2

I would like to create a research database where I can store and retrieve articles (PDF files). Any suggestions?

I have looked at several relational database tutorials and none of them reference the storage and retrieval of documents, only raw data.

Kim
  • 297
  • 1
  • 5
  • 15
  • How many PDF documents do you plan to store? How much total data do you expect? You might want to use a NoSQL database like Mongo or MarkLogic. – Tim Biegeleisen Sep 15 '15 at 01:33
  • How's NoSQL going to help store binary PDF documents? – Zepplock Sep 15 '15 at 01:42
  • Kim, is there a metadata associated with those PDF files? Is it a local or remote database? – Zepplock Sep 15 '15 at 01:43
  • For most SQL engines, the document would be a blob (binary large object), just a container of untyped data, like a file. – JVene Sep 15 '15 at 01:44
  • @Zepplock For each article I need to include: APA reference information and an annotated bibliography. I would like a search feature so some sort of metadata will also have to be attached to the file. It also needs to be able to accommodate between 100-150 articles. There is no database yet. I'm trying to figure out what's the best way to build it. – Kim Sep 15 '15 at 01:49

2 Answers2

1

I would consider using something like Elasticsearch, Solr or Lucene, instead of traditional database approach. You can index, search and access metadata.

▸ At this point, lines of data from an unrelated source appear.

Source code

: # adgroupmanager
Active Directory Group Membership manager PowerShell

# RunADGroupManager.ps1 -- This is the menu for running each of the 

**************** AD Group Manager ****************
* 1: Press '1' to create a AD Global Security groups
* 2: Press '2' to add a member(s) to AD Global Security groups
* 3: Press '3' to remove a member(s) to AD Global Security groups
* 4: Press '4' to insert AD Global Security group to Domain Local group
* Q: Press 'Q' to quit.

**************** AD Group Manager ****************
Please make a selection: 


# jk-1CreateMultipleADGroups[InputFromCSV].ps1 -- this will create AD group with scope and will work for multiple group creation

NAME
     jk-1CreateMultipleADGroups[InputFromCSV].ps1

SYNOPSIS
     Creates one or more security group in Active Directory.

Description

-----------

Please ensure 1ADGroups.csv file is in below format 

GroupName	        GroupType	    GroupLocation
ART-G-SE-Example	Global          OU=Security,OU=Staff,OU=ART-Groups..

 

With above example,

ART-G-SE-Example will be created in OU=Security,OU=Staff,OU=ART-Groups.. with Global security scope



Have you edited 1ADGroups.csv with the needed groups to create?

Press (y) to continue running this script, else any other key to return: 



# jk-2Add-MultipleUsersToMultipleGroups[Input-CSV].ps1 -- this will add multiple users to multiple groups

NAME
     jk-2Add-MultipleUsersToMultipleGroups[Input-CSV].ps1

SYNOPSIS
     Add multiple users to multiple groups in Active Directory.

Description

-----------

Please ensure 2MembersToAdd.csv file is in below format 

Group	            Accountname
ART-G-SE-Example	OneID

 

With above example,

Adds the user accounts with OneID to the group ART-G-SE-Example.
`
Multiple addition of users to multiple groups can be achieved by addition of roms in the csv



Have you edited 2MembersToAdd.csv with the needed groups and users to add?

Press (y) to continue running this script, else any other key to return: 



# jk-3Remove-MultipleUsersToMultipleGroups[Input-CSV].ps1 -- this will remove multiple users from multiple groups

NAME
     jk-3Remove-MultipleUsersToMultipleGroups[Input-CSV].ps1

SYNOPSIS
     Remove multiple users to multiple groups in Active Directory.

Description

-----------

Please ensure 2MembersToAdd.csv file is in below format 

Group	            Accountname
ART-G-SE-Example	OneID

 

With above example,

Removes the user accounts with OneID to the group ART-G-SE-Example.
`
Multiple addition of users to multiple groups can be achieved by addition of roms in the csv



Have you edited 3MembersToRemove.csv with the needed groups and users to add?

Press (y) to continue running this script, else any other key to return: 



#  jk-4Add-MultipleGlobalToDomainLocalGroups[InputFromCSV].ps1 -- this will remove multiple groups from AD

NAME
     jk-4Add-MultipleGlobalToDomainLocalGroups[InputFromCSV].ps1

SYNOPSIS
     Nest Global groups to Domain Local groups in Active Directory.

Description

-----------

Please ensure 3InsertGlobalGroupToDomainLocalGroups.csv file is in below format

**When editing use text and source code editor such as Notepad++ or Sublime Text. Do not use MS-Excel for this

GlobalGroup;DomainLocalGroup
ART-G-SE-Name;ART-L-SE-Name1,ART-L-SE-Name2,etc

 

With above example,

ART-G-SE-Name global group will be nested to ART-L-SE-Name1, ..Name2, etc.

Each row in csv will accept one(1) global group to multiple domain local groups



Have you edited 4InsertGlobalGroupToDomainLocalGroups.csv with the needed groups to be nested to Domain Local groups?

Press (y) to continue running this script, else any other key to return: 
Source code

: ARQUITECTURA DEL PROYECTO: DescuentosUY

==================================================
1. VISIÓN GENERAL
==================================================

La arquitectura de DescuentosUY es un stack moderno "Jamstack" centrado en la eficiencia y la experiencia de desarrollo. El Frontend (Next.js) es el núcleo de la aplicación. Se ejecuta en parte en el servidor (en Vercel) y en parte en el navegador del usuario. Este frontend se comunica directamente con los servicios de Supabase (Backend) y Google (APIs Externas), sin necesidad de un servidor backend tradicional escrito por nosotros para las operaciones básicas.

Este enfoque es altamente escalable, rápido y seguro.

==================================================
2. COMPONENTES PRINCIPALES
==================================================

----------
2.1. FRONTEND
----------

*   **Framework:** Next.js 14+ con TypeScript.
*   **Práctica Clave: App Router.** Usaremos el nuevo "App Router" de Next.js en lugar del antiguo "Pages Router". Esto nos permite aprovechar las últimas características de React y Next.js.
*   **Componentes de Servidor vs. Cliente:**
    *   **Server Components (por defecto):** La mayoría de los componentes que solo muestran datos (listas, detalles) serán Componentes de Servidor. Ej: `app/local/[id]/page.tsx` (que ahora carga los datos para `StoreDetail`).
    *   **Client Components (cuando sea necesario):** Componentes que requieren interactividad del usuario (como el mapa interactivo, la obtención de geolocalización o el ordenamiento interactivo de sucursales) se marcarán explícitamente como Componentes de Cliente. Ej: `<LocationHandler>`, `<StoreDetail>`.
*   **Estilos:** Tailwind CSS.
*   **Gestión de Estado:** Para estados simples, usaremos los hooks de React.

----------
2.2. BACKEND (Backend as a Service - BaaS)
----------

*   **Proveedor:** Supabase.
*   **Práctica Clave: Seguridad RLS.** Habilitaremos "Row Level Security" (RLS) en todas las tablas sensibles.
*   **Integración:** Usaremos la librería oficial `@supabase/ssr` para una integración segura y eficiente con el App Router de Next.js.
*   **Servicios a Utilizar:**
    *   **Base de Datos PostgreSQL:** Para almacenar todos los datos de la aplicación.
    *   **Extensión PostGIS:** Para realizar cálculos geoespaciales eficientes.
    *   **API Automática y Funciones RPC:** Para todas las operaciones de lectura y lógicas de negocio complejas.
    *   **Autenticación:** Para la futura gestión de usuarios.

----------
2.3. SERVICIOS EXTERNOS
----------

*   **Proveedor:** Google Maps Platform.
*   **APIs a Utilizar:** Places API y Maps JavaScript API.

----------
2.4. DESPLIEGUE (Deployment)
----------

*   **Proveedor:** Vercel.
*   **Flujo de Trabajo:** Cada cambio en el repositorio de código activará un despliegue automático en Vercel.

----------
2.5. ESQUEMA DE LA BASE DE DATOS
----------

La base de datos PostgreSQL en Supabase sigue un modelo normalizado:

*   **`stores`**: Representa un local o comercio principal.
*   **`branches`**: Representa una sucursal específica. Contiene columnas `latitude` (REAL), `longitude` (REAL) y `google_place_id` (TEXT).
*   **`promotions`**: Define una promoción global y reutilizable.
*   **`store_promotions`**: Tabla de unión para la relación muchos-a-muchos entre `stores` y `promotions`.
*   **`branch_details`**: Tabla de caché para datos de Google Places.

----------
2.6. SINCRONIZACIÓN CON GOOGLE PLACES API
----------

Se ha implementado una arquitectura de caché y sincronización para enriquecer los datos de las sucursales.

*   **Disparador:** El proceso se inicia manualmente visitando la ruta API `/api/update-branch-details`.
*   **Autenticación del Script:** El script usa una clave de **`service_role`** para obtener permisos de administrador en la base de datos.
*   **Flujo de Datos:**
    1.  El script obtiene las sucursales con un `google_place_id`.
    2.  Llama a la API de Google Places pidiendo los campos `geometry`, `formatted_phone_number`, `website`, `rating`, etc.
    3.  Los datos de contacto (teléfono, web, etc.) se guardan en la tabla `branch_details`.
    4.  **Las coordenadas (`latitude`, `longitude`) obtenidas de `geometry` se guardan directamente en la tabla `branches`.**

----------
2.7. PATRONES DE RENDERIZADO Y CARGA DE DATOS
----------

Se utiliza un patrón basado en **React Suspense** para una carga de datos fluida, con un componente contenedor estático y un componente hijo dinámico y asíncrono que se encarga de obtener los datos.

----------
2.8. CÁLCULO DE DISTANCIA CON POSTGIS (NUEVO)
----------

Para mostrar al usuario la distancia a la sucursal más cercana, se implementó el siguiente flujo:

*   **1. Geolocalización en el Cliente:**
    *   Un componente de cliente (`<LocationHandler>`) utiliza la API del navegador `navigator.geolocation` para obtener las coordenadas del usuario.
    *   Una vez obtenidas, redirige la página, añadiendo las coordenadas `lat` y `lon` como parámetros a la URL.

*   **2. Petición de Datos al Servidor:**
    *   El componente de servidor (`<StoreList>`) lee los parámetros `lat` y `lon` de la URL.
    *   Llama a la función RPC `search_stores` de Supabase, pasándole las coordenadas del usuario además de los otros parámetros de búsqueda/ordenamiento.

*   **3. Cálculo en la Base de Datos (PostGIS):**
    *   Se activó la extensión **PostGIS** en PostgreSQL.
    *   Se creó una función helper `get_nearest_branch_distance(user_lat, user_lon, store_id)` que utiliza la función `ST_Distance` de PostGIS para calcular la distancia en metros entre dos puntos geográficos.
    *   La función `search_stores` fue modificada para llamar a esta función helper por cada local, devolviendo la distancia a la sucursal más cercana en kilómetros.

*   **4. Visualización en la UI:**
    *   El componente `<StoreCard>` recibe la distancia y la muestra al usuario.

Here is Elasticsearch way via attachment plugin: https://www.elastic.co/guide/en/elasticsearch/reference/current/mapping-attachment-type.html and how to example:
http://www.hashcode.eti.br/?p=420

Solr:
https://gist.github.com/nichtich/429904

and Lucene:
https://wiki.apache.org/lucene-java/LuceneFAQ#How_can_I_index_PDF_documents.3F

Edmon
  • 4,752
  • 4
  • 32
  • 42
  • 1
    Thank you. This is helpful. The more I learned about databases the more I began to doubt that it solve my problem. – Kim Sep 15 '15 at 12:04
0

To build it on your local computer: put all files in one folder/directory, name them uniquely. Use any database (Postgres, mysql, sqlite, mongo, etc) to store metadata and reference PDF file by name. Even if you put it into the database - there's nothing you can do with it.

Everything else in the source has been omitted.